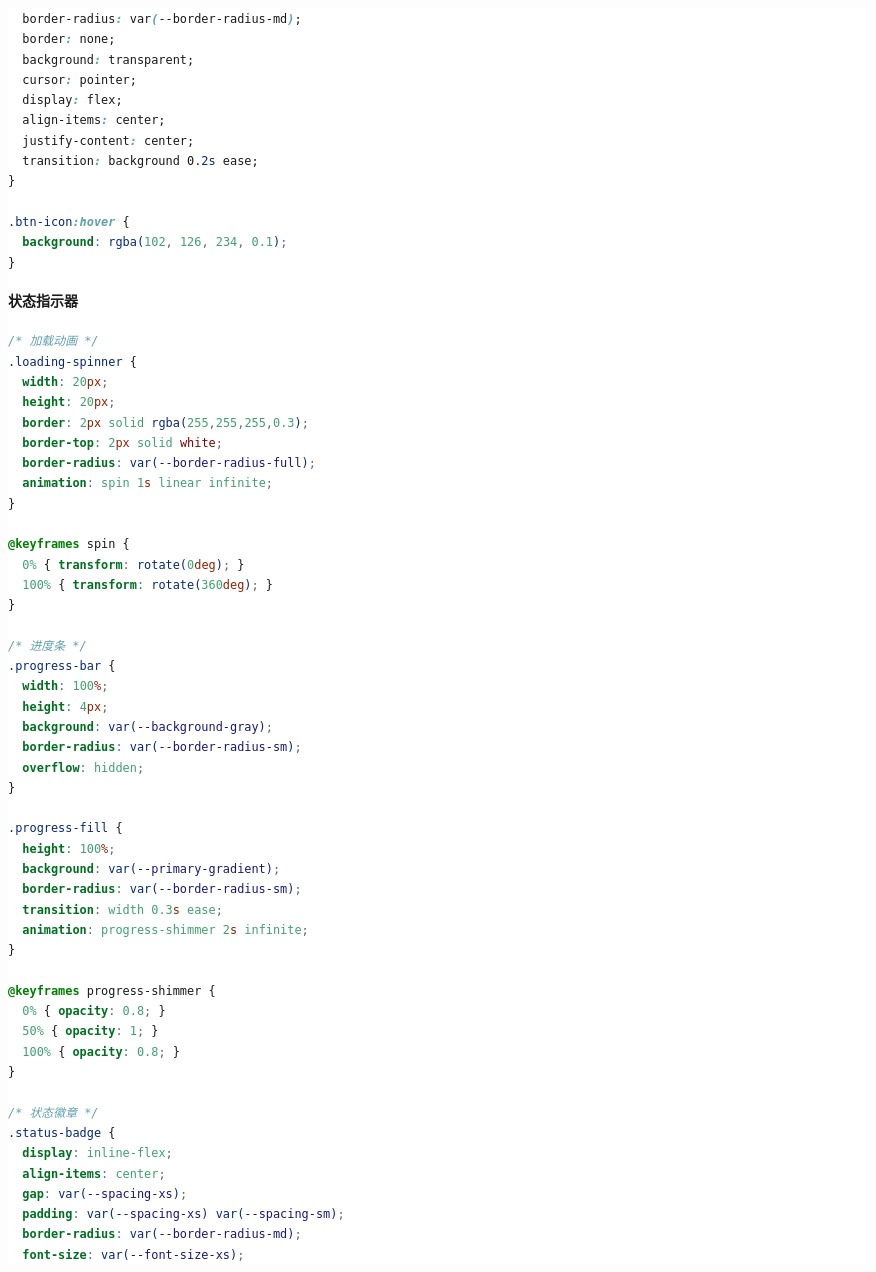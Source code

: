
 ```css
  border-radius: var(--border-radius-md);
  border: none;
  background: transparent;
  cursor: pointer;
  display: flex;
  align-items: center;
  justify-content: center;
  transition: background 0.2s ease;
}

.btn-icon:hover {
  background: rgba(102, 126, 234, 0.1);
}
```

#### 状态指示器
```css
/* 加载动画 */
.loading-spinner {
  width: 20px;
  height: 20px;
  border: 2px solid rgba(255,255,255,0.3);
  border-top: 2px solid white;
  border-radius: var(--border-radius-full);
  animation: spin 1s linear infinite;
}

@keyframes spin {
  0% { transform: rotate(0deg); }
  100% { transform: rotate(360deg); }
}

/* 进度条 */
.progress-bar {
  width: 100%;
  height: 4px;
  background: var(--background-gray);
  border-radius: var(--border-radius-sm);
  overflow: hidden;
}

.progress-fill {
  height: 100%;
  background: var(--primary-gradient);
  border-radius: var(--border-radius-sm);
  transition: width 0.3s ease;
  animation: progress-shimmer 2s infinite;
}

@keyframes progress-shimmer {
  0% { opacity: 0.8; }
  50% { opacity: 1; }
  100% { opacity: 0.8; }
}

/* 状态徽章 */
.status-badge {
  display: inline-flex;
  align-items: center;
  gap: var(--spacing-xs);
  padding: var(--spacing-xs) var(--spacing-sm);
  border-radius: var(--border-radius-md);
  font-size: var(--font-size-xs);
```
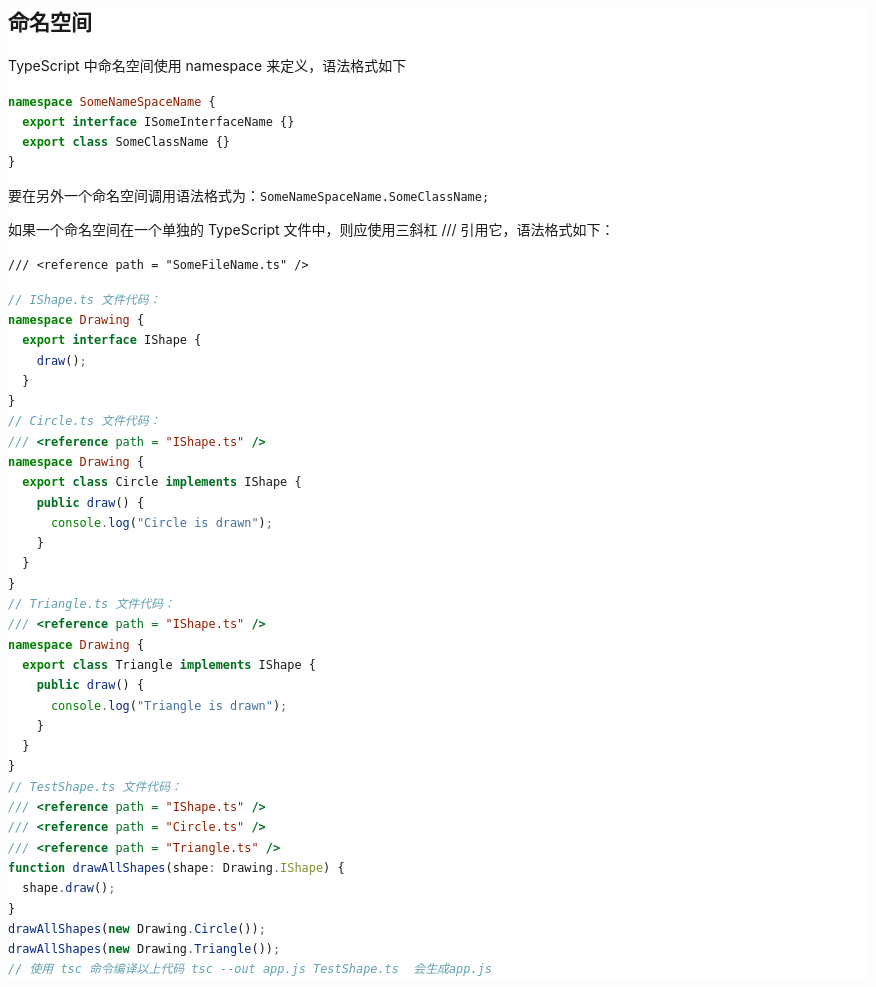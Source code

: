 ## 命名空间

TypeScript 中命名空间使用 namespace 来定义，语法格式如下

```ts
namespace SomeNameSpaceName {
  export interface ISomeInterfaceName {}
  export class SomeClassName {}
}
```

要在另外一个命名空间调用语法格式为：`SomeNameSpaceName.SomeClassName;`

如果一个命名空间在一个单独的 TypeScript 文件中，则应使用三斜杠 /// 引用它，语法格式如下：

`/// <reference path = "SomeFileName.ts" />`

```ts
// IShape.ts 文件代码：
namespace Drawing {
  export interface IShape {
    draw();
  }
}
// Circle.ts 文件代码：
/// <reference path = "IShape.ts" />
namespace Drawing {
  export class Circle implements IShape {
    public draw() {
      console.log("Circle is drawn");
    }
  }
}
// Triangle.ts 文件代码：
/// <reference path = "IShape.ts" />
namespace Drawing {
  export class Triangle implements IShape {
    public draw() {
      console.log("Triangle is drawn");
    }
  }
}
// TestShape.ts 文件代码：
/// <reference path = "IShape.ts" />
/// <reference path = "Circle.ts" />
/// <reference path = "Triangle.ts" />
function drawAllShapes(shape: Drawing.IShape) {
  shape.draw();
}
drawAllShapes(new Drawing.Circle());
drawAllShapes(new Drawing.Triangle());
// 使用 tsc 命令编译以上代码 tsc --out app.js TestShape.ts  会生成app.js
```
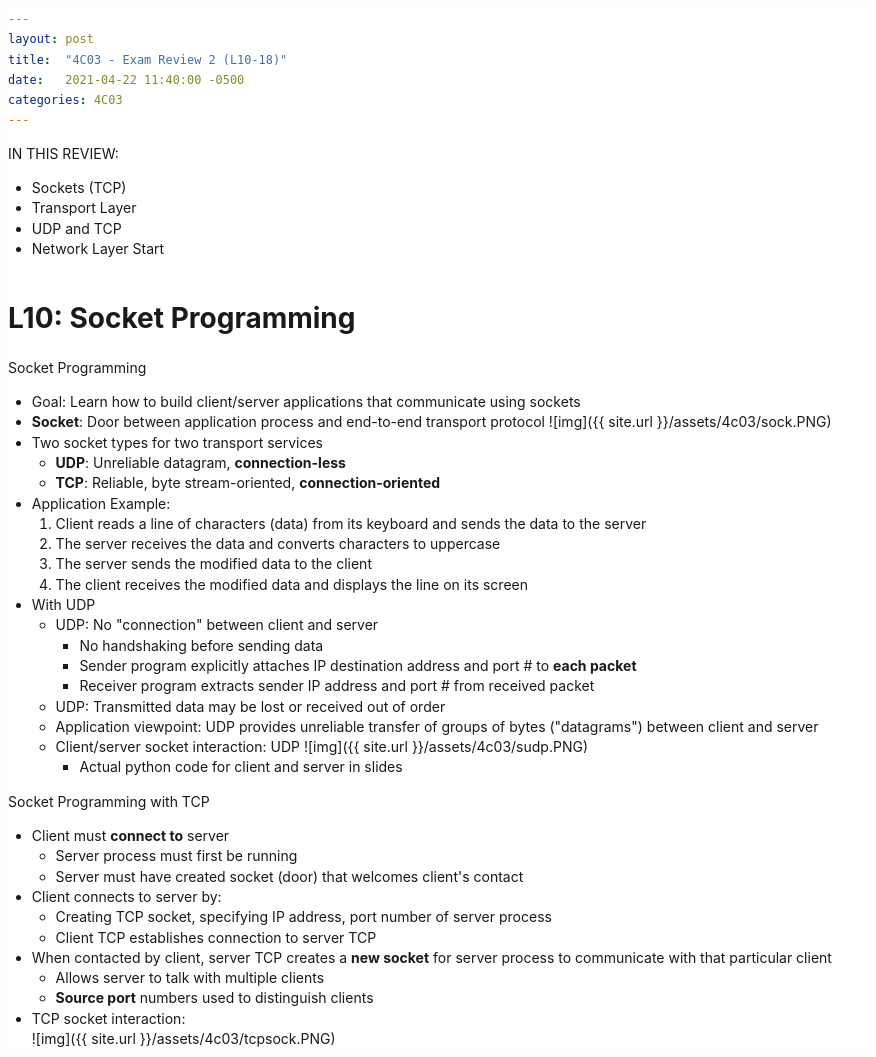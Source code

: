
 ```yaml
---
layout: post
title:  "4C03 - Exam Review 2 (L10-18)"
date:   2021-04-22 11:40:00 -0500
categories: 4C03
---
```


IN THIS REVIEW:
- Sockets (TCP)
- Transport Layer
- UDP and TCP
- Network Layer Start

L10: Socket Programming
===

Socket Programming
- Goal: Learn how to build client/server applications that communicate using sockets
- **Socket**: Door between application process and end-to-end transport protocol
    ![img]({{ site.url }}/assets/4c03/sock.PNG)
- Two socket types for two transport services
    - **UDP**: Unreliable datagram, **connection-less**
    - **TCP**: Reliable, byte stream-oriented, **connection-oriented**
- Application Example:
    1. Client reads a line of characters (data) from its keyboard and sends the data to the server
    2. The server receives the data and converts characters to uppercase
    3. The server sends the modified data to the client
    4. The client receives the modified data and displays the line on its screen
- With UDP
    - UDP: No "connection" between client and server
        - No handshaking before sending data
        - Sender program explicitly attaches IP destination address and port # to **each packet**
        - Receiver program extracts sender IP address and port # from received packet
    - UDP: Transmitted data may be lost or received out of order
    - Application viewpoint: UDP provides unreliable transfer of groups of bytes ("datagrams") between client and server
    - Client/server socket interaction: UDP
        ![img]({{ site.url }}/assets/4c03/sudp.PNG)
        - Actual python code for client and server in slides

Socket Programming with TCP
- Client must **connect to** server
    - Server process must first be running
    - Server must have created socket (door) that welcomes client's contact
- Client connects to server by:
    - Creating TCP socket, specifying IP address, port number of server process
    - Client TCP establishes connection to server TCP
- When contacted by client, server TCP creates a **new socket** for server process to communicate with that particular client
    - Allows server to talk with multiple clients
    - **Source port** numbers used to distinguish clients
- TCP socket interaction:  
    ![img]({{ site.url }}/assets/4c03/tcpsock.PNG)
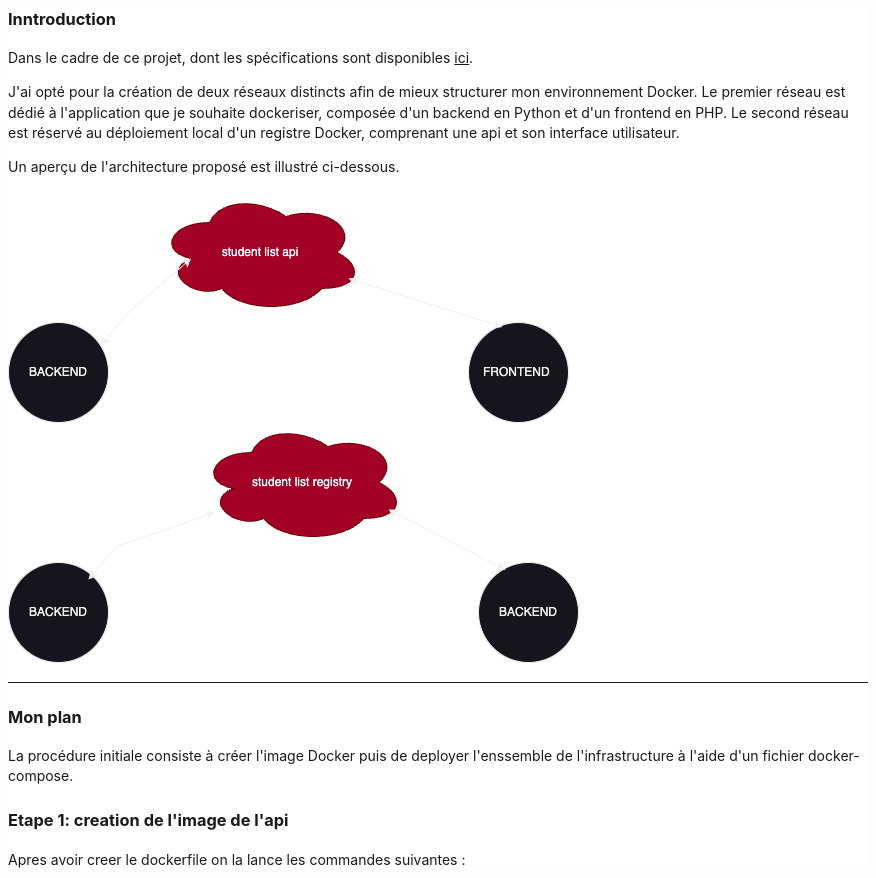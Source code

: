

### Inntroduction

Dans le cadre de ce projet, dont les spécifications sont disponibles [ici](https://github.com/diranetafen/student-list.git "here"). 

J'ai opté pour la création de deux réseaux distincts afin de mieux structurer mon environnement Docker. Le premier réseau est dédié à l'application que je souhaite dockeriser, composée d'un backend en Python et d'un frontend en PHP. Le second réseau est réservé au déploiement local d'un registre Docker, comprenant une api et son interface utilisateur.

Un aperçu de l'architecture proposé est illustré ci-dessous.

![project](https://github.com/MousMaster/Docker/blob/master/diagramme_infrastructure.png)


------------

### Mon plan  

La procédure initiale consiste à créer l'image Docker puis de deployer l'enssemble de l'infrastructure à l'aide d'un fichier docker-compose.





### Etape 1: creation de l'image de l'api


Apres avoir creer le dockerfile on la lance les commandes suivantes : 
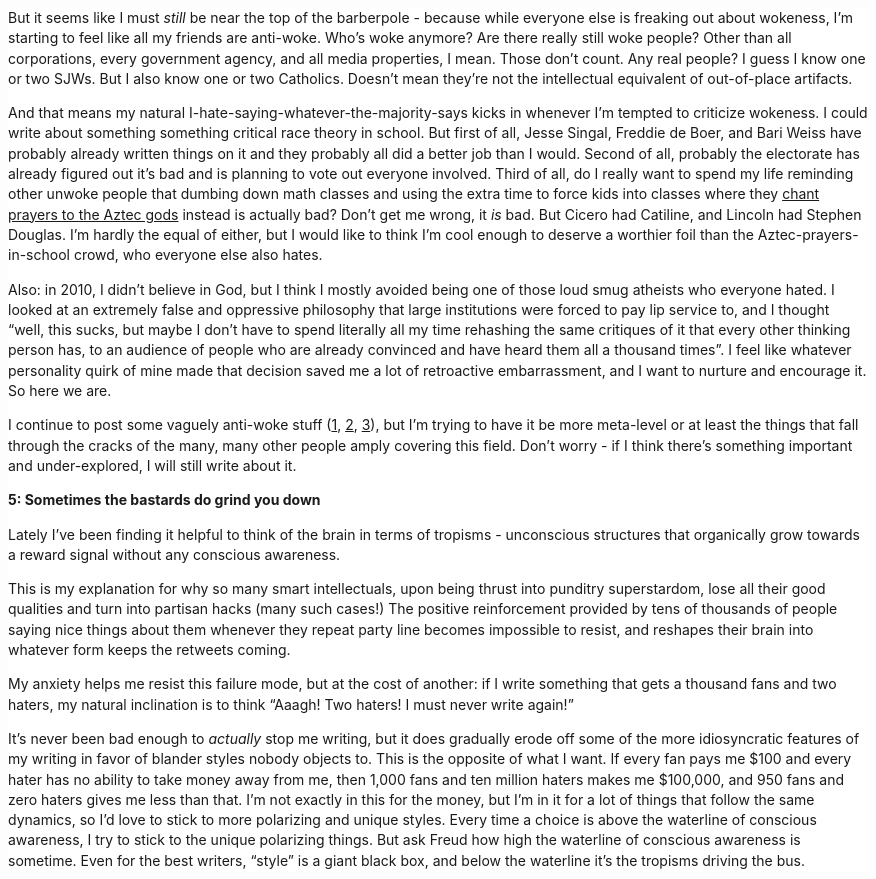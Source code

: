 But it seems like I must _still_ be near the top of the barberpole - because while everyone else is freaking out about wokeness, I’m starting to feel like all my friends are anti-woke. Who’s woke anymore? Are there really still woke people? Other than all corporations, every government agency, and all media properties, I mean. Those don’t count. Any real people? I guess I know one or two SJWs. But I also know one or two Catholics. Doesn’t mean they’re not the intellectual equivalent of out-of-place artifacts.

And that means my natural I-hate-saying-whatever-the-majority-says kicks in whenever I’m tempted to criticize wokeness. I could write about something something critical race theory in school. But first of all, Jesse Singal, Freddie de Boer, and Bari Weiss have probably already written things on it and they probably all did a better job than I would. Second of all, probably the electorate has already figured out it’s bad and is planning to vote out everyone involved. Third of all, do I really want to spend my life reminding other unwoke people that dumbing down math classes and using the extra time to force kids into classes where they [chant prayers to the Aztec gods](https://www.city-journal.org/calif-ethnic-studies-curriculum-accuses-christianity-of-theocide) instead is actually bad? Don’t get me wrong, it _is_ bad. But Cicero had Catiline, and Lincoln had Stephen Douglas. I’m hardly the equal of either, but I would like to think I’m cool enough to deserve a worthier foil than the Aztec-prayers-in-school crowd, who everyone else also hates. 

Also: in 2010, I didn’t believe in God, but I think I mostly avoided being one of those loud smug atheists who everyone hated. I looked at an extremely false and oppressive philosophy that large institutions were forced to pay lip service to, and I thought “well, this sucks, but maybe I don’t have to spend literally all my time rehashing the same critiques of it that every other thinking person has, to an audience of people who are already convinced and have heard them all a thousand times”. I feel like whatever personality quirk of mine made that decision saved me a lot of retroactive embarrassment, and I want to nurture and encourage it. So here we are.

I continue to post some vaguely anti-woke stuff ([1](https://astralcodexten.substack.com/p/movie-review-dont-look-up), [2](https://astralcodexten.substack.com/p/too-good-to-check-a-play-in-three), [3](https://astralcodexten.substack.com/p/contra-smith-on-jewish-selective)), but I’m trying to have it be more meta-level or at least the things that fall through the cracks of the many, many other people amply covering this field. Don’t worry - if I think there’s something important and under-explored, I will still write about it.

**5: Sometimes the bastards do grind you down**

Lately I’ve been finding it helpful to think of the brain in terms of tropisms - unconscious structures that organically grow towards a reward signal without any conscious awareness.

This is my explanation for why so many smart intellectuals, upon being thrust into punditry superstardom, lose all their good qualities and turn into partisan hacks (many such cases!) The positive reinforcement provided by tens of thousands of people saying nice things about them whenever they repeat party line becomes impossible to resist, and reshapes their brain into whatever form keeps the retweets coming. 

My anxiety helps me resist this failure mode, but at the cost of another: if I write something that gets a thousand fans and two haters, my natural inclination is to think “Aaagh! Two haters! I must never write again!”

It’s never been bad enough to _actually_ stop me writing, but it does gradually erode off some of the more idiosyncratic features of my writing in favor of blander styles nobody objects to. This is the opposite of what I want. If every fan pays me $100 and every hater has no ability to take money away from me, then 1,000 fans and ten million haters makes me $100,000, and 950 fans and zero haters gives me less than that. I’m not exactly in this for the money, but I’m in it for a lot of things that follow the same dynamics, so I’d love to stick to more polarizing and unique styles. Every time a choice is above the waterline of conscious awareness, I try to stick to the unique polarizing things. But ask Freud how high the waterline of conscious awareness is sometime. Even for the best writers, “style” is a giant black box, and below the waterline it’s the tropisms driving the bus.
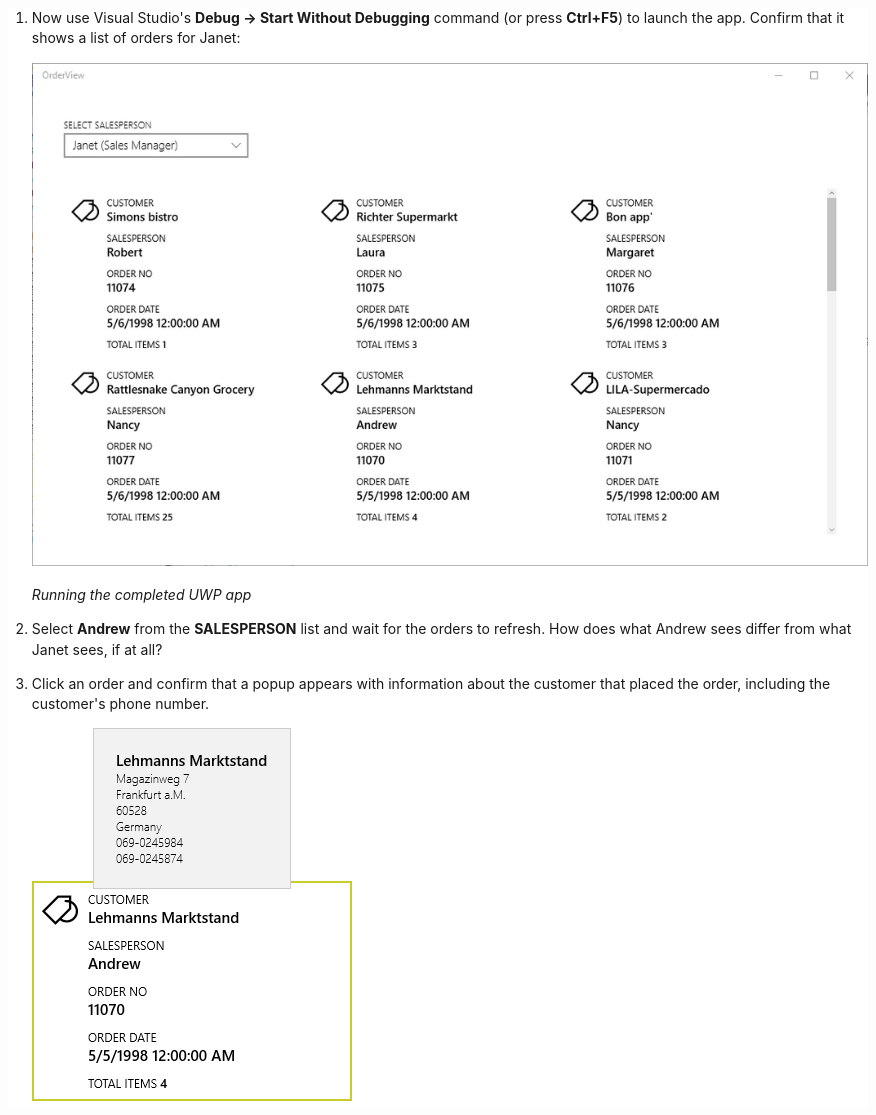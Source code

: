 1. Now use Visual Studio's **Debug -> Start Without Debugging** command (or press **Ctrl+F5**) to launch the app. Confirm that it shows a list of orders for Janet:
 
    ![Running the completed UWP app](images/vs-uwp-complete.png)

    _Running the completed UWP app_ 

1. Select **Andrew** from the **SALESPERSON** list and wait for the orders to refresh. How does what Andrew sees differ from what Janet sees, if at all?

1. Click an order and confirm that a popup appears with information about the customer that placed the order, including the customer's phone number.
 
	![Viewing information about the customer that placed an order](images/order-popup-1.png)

ASSIGNMENT: The lines to report are those in the material above that contain the word "customer"; copy every one of them.

EXERCISE RESULT:
1. Click an order and confirm that a popup appears with information about the customer that placed the order, including the customer's phone number.
	![Viewing information about the customer that placed an order](images/order-popup-1.png)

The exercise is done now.